───── Extracted material
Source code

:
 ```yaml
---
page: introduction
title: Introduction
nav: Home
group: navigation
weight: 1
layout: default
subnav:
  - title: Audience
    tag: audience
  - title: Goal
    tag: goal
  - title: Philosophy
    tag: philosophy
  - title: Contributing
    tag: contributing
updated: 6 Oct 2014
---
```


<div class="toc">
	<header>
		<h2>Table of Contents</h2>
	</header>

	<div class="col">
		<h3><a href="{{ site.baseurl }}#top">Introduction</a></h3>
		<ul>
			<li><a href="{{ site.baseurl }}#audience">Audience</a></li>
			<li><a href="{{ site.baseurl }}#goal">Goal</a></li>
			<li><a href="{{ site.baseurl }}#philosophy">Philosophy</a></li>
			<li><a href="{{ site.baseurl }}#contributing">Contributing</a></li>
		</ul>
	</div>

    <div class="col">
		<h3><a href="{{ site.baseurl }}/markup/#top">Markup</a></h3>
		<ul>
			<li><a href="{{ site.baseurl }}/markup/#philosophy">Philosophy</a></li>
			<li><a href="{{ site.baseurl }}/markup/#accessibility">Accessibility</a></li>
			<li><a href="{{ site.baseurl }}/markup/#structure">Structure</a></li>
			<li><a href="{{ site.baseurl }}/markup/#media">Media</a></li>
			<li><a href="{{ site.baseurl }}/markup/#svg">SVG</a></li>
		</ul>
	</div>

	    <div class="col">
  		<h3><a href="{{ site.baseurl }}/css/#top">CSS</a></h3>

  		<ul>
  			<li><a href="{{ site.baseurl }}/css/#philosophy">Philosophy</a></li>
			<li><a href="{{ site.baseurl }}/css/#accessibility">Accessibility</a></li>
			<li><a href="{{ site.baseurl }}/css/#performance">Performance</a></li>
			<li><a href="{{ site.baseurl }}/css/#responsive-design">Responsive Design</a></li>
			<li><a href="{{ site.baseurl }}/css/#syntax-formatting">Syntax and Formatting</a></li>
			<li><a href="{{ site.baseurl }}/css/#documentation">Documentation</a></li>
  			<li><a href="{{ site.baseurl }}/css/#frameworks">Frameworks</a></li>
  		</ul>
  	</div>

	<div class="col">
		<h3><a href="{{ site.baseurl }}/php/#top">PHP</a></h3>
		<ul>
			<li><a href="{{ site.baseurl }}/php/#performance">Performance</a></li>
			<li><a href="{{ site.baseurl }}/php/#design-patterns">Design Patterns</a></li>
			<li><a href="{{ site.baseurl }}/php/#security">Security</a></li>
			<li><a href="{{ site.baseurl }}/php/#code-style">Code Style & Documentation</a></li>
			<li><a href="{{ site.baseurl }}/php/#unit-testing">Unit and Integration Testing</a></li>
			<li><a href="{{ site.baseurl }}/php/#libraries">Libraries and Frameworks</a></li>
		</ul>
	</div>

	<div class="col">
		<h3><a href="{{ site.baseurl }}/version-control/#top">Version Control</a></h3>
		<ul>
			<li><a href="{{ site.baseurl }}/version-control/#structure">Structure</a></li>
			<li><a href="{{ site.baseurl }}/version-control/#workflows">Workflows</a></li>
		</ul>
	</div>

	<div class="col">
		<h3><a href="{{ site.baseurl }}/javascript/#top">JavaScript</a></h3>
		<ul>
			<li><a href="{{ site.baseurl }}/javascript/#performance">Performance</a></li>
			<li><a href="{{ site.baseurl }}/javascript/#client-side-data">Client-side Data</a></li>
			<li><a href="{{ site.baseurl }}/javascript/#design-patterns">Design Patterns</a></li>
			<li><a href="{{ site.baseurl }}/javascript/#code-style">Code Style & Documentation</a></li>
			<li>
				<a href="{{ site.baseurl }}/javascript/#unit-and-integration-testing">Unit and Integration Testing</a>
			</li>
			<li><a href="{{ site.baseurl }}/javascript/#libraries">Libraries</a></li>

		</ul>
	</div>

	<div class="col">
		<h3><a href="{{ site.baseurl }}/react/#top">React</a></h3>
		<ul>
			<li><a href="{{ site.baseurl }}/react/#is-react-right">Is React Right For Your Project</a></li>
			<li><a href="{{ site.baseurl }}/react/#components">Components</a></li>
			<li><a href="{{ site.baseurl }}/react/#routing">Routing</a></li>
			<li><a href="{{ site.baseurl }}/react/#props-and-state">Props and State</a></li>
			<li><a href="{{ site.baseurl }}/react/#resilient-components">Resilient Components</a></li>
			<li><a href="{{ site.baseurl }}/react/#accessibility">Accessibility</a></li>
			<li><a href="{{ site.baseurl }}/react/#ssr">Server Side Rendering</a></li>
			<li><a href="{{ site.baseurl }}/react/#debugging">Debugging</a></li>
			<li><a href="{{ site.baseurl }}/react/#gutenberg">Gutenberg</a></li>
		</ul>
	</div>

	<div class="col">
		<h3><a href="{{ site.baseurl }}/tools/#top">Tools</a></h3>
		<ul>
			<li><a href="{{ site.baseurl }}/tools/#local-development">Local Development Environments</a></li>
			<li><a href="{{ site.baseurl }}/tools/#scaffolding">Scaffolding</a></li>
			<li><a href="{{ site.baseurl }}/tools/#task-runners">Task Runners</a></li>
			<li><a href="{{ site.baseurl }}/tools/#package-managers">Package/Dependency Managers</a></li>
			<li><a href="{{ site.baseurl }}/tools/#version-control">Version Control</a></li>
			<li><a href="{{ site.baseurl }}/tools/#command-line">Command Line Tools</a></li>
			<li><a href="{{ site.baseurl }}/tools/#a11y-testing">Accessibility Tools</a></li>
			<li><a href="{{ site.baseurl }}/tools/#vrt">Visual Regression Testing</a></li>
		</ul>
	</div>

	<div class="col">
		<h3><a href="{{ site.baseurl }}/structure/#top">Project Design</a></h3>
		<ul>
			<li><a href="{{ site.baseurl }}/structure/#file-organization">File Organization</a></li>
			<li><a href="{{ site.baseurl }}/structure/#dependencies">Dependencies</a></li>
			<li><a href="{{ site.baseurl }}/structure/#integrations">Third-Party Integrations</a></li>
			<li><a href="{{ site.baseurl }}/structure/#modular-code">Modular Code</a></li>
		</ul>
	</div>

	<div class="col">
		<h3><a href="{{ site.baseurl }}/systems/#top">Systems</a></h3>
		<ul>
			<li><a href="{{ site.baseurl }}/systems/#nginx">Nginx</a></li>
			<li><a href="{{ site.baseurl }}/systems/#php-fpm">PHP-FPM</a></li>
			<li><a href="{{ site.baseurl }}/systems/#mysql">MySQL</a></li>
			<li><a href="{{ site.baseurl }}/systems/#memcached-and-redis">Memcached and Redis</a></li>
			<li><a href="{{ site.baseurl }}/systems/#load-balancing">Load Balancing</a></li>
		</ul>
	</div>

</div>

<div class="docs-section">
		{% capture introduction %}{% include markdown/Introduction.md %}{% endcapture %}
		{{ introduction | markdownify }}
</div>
──────────
§ **What to produce**: Each record must be transcribed word for word.

§ **Solution to this task**:
Source code

:
 ```yaml
---
page: introduction
title: Introduction
nav: Home
group: navigation
weight: 1
layout: default
subnav:
  - title: Audience
    tag: audience
  - title: Goal
    tag: goal
  - title: Philosophy
    tag: philosophy
  - title: Contributing
    tag: contributing
updated: 6 Oct 2014
---
```


<div class="toc">
	<header>
		<h2>Table of Contents</h2>
	</header>

	<div class="col">
		<h3><a href="{{ site.baseurl }}#top">Introduction</a></h3>
		<ul>
			<li><a href="{{ site.baseurl }}#audience">Audience</a></li>
			<li><a href="{{ site.baseurl }}#goal">Goal</a></li>
			<li><a href="{{ site.baseurl }}#philosophy">Philosophy</a></li>
			<li><a href="{{ site.baseurl }}#contributing">Contributing</a></li>
		</ul>
	</div>

    <div class="col">
		<h3><a href="{{ site.baseurl }}/markup/#top">Markup</a></h3>
		<ul>
			<li><a href="{{ site.baseurl }}/markup/#philosophy">Philosophy</a></li>
			<li><a href="{{ site.baseurl }}/markup/#accessibility">Accessibility</a></li>
			<li><a href="{{ site.baseurl }}/markup/#structure">Structure</a></li>
			<li><a href="{{ site.baseurl }}/markup/#media">Media</a></li>
			<li><a href="{{ site.baseurl }}/markup/#svg">SVG</a></li>
		</ul>
	</div>

	    <div class="col">
  		<h3><a href="{{ site.baseurl }}/css/#top">CSS</a></h3>

  		<ul>
  			<li><a href="{{ site.baseurl }}/css/#philosophy">Philosophy</a></li>
			<li><a href="{{ site.baseurl }}/css/#accessibility">Accessibility</a></li>
			<li><a href="{{ site.baseurl }}/css/#performance">Performance</a></li>
			<li><a href="{{ site.baseurl }}/css/#responsive-design">Responsive Design</a></li>
			<li><a href="{{ site.baseurl }}/css/#syntax-formatting">Syntax and Formatting</a></li>
			<li><a href="{{ site.baseurl }}/css/#documentation">Documentation</a></li>
  			<li><a href="{{ site.baseurl }}/css/#frameworks">Frameworks</a></li>
  		</ul>
  	</div>

	<div class="col">
		<h3><a href="{{ site.baseurl }}/php/#top">PHP</a></h3>
		<ul>
			<li><a href="{{ site.baseurl }}/php/#performance">Performance</a></li>
			<li><a href="{{ site.baseurl }}/php/#design-patterns">Design Patterns</a></li>
			<li><a href="{{ site.baseurl }}/php/#security">Security</a></li>
			<li><a href="{{ site.baseurl }}/php/#code-style">Code Style & Documentation</a></li>
			<li><a href="{{ site.baseurl }}/php/#unit-testing">Unit and Integration Testing</a></li>
			<li><a href="{{ site.baseurl }}/php/#libraries">Libraries and Frameworks</a></li>
		</ul>
	</div>

	<div class="col">
		<h3><a href="{{ site.baseurl }}/version-control/#top">Version Control</a></h3>
		<ul>
			<li><a href="{{ site.baseurl }}/version-control/#structure">Structure</a></li>
			<li><a href="{{ site.baseurl }}/version-control/#workflows">Workflows</a></li>
		</ul>
	</div>

	<div class="col">
		<h3><a href="{{ site.baseurl }}/javascript/#top">JavaScript</a></h3>
		<ul>
			<li><a href="{{ site.baseurl }}/javascript/#performance">Performance</a></li>
			<li><a href="{{ site.baseurl }}/javascript/#client-side-data">Client-side Data</a></li>
			<li><a href="{{ site.baseurl }}/javascript/#design-patterns">Design Patterns</a></li>
			<li><a href="{{ site.baseurl }}/javascript/#code-style">Code Style & Documentation</a></li>
			<li>
				<a href="{{ site.baseurl }}/javascript/#unit-and-integration-testing">Unit and Integration Testing</a>
			</li>
			<li><a href="{{ site.baseurl }}/javascript/#libraries">Libraries</a></li>

		</ul>
	</div>

	<div class="col">
		<h3><a href="{{ site.baseurl }}/react/#top">React</a></h3>
		<ul>
			<li><a href="{{ site.baseurl }}/react/#is-react-right">Is React Right For Your Project</a></li>
			<li><a href="{{ site.baseurl }}/react/#components">Components</a></li>
			<li><a href="{{ site.baseurl }}/react/#routing">Routing</a></li>
			<li><a href="{{ site.baseurl }}/react/#props-and-state">Props and State</a></li>
			<li><a href="{{ site.baseurl }}/react/#resilient-components">Resilient Components</a></li>
			<li><a href="{{ site.baseurl }}/react/#accessibility">Accessibility</a></li>
			<li><a href="{{ site.baseurl }}/react/#ssr">Server Side Rendering</a></li>
			<li><a href="{{ site.baseurl }}/react/#debugging">Debugging</a></li>
			<li><a href="{{ site.baseurl }}/react/#gutenberg">Gutenberg</a></li>
		</ul>
	</div>

	<div class="col">
		<h3><a href="{{ site.baseurl }}/tools/#top">Tools</a></h3>
		<ul>
			<li><a href="{{ site.baseurl }}/tools/#local-development">Local Development Environments</a></li>
			<li><a href="{{ site.baseurl }}/tools/#scaffolding">Scaffolding</a></li>
			<li><a href="{{ site.baseurl }}/tools/#task-runners">Task Runners</a></li>
			<li><a href="{{ site.baseurl }}/tools/#package-managers">Package/Dependency Managers</a></li>
			<li><a href="{{ site.baseurl }}/tools/#version-control">Version Control</a></li>
			<li><a href="{{ site.baseurl }}/tools/#command-line">Command Line Tools</a></li>
			<li><a href="{{ site.baseurl }}/tools/#a11y-testing">Accessibility Tools</a></li>
			<li><a href="{{ site.baseurl }}/tools/#vrt">Visual Regression Testing</a></li>
		</ul>
	</div>

	<div class="col">
		<h3><a href="{{ site.baseurl }}/structure/#top">Project Design</a></h3>
		<ul>
			<li><a href="{{ site.baseurl }}/structure/#file-organization">File Organization</a></li>
			<li><a href="{{ site.baseurl }}/structure/#dependencies">Dependencies</a></li>
			<li><a href="{{ site.baseurl }}/structure/#integrations">Third-Party Integrations</a></li>
			<li><a href="{{ site.baseurl }}/structure/#modular-code">Modular Code</a></li>
		</ul>
	</div>

	<div class="col">
		<h3><a href="{{ site.baseurl }}/systems/#top">Systems</a></h3>
		<ul>
			<li><a href="{{ site.baseurl }}/systems/#nginx">Nginx</a></li>
			<li><a href="{{ site.baseurl }}/systems/#php-fpm">PHP-FPM</a></li>
			<li><a href="{{ site.baseurl }}/systems/#mysql">MySQL</a></li>
			<li><a href="{{ site.baseurl }}/systems/#memcached-and-redis">Memcached and Redis</a></li>
			<li><a href="{{ site.baseurl }}/systems/#load-balancing">Load Balancing</a></li>
		</ul>
	</div>

</div>

<div class="docs-section">
		{% capture introduction %}{% include markdown/Introduction.md %}{% endcapture %}
		{{ introduction | markdownify }}
</div>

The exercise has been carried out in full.